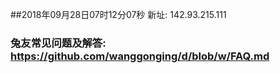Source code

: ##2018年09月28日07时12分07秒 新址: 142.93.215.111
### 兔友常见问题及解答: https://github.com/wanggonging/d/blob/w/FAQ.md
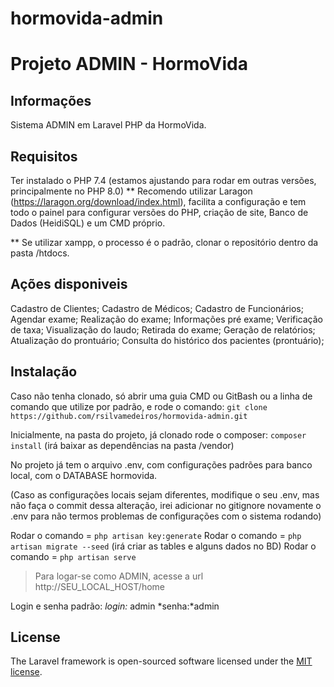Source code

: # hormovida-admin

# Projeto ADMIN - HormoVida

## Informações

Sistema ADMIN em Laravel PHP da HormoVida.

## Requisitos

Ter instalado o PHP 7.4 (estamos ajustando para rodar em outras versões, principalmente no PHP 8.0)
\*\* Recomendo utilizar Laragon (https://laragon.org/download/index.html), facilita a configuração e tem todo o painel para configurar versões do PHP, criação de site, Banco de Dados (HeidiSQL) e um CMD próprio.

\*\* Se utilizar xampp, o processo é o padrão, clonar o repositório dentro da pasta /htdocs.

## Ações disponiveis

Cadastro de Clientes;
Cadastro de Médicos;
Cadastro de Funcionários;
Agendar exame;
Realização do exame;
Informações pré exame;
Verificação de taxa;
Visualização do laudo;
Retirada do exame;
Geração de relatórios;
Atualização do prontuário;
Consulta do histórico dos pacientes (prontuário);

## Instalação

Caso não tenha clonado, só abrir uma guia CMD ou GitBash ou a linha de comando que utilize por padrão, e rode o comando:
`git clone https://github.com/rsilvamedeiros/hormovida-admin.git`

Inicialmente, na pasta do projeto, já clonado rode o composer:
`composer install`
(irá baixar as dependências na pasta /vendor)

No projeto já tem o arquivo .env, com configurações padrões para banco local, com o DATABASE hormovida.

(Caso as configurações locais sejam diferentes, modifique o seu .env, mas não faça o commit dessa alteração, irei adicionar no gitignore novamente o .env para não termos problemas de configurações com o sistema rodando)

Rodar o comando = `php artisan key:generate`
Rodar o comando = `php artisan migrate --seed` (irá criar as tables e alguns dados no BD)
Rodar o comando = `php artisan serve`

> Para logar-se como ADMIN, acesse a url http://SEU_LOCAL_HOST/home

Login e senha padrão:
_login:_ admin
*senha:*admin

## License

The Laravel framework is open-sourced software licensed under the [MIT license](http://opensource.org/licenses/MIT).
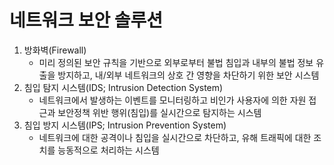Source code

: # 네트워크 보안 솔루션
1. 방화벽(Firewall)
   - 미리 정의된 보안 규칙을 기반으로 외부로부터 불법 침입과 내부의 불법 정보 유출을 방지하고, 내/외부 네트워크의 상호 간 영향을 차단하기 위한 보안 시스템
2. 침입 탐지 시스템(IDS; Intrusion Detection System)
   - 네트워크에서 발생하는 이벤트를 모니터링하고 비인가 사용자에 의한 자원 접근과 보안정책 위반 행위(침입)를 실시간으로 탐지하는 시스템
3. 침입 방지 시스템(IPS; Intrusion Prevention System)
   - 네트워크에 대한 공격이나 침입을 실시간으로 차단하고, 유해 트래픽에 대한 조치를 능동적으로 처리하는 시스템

....

**About this exercise:**
From the entries above, give again exactly the lines running from the line with "Atualização do prontuário;" to the line with "No projeto já"; include both of those lines.

**Exercise output:**
Atualização do prontuário;
Consulta do histórico dos pacientes (prontuário);

## Instalação

Caso não tenha clonado, só abrir uma guia CMD ou GitBash ou a linha de comando que utilize por padrão, e rode o comando:
`git clone https://github.com/rsilvamedeiros/hormovida-admin.git`

Inicialmente, na pasta do projeto, já clonado rode o composer:
`composer install`
(irá baixar as dependências na pasta /vendor)

No projeto já tem o arquivo .env, com configurações padrões para banco local, com o DATABASE hormovida.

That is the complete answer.